Below are several records. Retype exactly those lines running from the one with "models let in" through the one with "Almost 200 after", end lines included, and no others.

══════════════════════════════

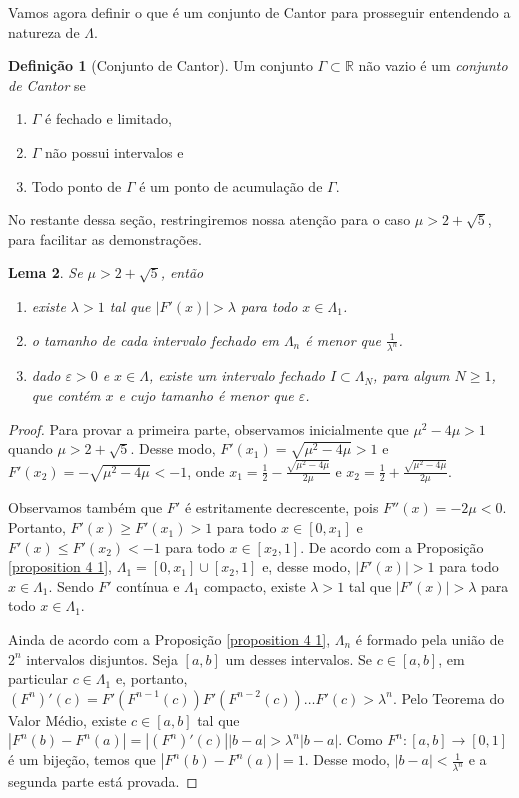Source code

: \documentclass[a4paper, 12pt]{article}
\theoremstyle{definition}
\newtheorem{definition}{Definição}[section]
\theoremstyle{plain}
\theoremstyle{plain}
\newtheorem{lemma}[definition]{Lema}
\theoremstyle{plain}
\theoremstyle{remark}
\newcommand{\RR}{\mathbb{R}}
\begin{document}
Vamos agora definir o que é um conjunto de Cantor para prosseguir entendendo a natureza de $\Lambda$.

\begin{definition}[Conjunto de Cantor]
Um conjunto $\Gamma \subset \RR$ não vazio é um \textit{conjunto de Cantor} se
\begin{enumerate}
\item $\Gamma$ é fechado e limitado,
\item $\Gamma$ não possui intervalos e
\item Todo ponto de $\Gamma$ é um ponto de acumulação de $\Gamma$.
\end{enumerate}
\end{definition}

No restante dessa seção, restringiremos nossa atenção para o caso $\mu > 2 + \sqrt{5}$, para facilitar as demonstrações.

\begin{lemma}
\label{lemma 4 1}
Se $\mu > 2 + \sqrt{5}$, então
\begin{enumerate}
\item  existe $\lambda > 1$ tal que $|F'(x)| > \lambda$ para todo $x \in \Lambda_1$.
\item o tamanho de cada intervalo fechado em $\Lambda_n$ é menor que $\frac{1}{\lambda^n}$.
\item dado $\varepsilon > 0$ e $x \in \Lambda$, existe um intervalo fechado $I \subset \Lambda_N$, para algum $N \geq 1$,  que contém $x$ e cujo tamanho é menor que $\varepsilon$.
\end{enumerate}
\end{lemma}

\begin{proof}
Para provar a primeira parte, observamos inicialmente que $\mu^2 - 4\mu > 1$ quando $\mu > 2 + \sqrt{5}$. Desse modo, $F'(x_1) = \sqrt{\mu^2 - 4\mu} > 1$ e $F'(x_2) = -\sqrt{\mu^2 - 4\mu} < -1$, onde $x_1 = \frac{1}{2} - \frac{\sqrt{\mu^2 - 4\mu}}{2\mu}$ e $x_2 = \frac{1}{2} + \frac{\sqrt{\mu^2 - 4\mu}}{2\mu}$.

Observamos também que $F'$ é estritamente decrescente, pois $F''(x) = -2\mu < 0$.  Portanto, $F'(x) \geq F'(x_1) > 1$ para todo $x \in [0, x_1]$ e $F'(x) \leq F'(x_2) < -1$ para todo $x \in [x_2, 1]$. De acordo com a Proposição \ref{proposition 4 1}, $\Lambda_1 = [0, x_1] \cup [x_2, 1]$ e, desse modo, $|F'(x)| > 1$ para todo $x \in \Lambda_1$. Sendo $F'$ contínua e $\Lambda_1$ compacto, existe $\lambda > 1$ tal que $|F'(x)| > \lambda$ para todo $x \in \Lambda_1$.

Ainda de acordo com a Proposição \ref{proposition 4 1}, $\Lambda_n$ é formado pela união de $2^n$ intervalos disjuntos. Seja $[a, b]$ um desses intervalos. Se $c \in [a, b]$, em particular $c \in \Lambda_1$ e, portanto, $(F^n)'(c) = F'(F^{n-1}(c)) F'(F^{n-2}(c)) \dots F'(c) > \lambda^n$. Pelo Teorema do Valor Médio, existe $c \in [a, b]$ tal que $|F^n(b) - F^n(a)| = |(F^n)'(c)||b - a| > \lambda^n|b - a|$. Como $F^n: [a, b] \rightarrow [0 ,1]$ é um bijeção, temos que $|F^n(b) - F^n(a)| = 1$. Desse modo, $|b - a| < \frac{1}{\lambda^n}$ e a segunda parte está provada.
\end{proof} 
\end{document}
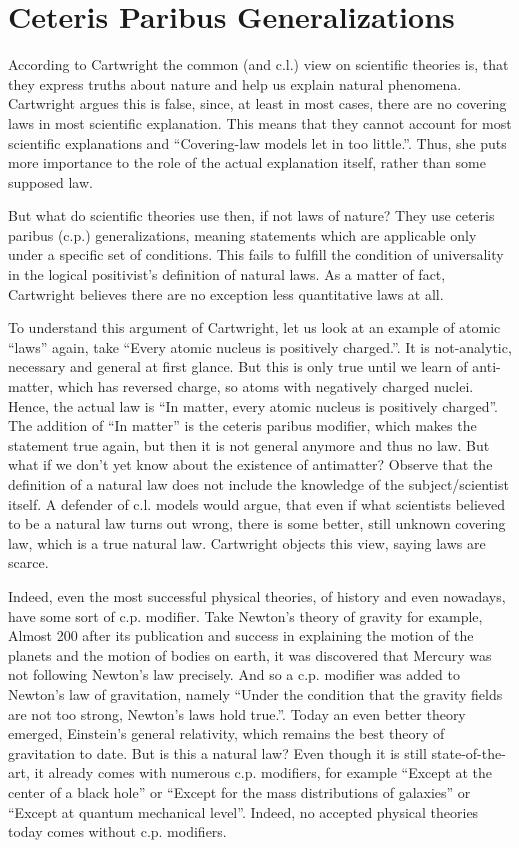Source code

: \section*{Ceteris Paribus Generalizations}
According to Cartwright the common (and c.l.) view on scientific theories is, that they
express truths about nature and help us explain natural phenomena.
Cartwright argues this is false, since, at least in most cases, there are no covering laws
in most scientific explanation.
This means that they cannot account for most scientific explanations and
\enquote{Covering-law models let in too little.}\cite[2]{cartwright1980truth}.
Thus, she puts more importance to the role of the actual explanation itself,
rather than some supposed law.

But what do scientific theories use then, if not laws of nature?
They use ceteris paribus (c.p.) generalizations, meaning
statements which are applicable only under a specific set of conditions.
This fails to fulfill the condition of universality in the
logical positivist's
definition of natural laws.
As a matter of fact, Cartwright believes there are no
exception less quantitative laws at all.

To understand this argument of Cartwright, let us look at an example
of atomic \enquote{laws} again, take \enquote{Every atomic nucleus is positively charged.}.
It is not-analytic, necessary and general at first glance. But this is only true until we
learn of anti-matter, which has reversed charge, so atoms with negatively charged nuclei.
Hence, the actual law is \enquote{In matter, every atomic nucleus is positively charged}.
The addition of \enquote{In matter} is the ceteris paribus modifier, which makes the statement
true again, but then it is not general anymore and thus no law.
But what if we don't yet know about the existence of antimatter?
Observe that the definition
of a natural law does not include the knowledge of the subject/scientist itself.
A defender of c.l. models would argue, that even if what scientists believed to be a
natural law turns out wrong, there is some better, still unknown covering law, which is a true
natural law.
Cartwright objects this view, saying laws are scarce.

Indeed, even the most successful physical theories, of history and even nowadays,
have some sort of c.p. modifier.
Take Newton's theory of gravity for example,
Almost 200 after its publication and success in explaining the motion of the planets and
the motion of bodies on earth, it was discovered that Mercury was not following
Newton's law precisely. And so a c.p. modifier was added to
Newton's law of gravitation, namely \enquote{Under the condition that the gravity fields are not too strong,
    Newton's laws hold true.}.
Today an even better theory emerged, Einstein's general relativity, which remains
the best theory of gravitation to date. But is this a natural law?
Even though it is still state-of-the-art, it already comes with numerous c.p.
modifiers, for example \enquote{Except at the center of a black hole} or
\enquote{Except for the mass distributions of galaxies} or \enquote{Except at quantum mechanical level}.
Indeed, no accepted physical theories today comes without c.p. modifiers.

══════════════════════════════

EXERCISE RESULT:
\enquote{Covering-law models let in too little.}\cite[2]{cartwright1980truth}.
Thus, she puts more importance to the role of the actual explanation itself,
rather than some supposed law.

But what do scientific theories use then, if not laws of nature?
They use ceteris paribus (c.p.) generalizations, meaning
statements which are applicable only under a specific set of conditions.
This fails to fulfill the condition of universality in the
logical positivist's
definition of natural laws.
As a matter of fact, Cartwright believes there are no
exception less quantitative laws at all.

To understand this argument of Cartwright, let us look at an example
of atomic \enquote{laws} again, take \enquote{Every atomic nucleus is positively charged.}.
It is not-analytic, necessary and general at first glance. But this is only true until we
learn of anti-matter, which has reversed charge, so atoms with negatively charged nuclei.
Hence, the actual law is \enquote{In matter, every atomic nucleus is positively charged}.
The addition of \enquote{In matter} is the ceteris paribus modifier, which makes the statement
true again, but then it is not general anymore and thus no law.
But what if we don't yet know about the existence of antimatter?
Observe that the definition
of a natural law does not include the knowledge of the subject/scientist itself.
A defender of c.l. models would argue, that even if what scientists believed to be a
natural law turns out wrong, there is some better, still unknown covering law, which is a true
natural law.
Cartwright objects this view, saying laws are scarce.

Indeed, even the most successful physical theories, of history and even nowadays,
have some sort of c.p. modifier.
Take Newton's theory of gravity for example,
Almost 200 after its publication and success in explaining the motion of the planets and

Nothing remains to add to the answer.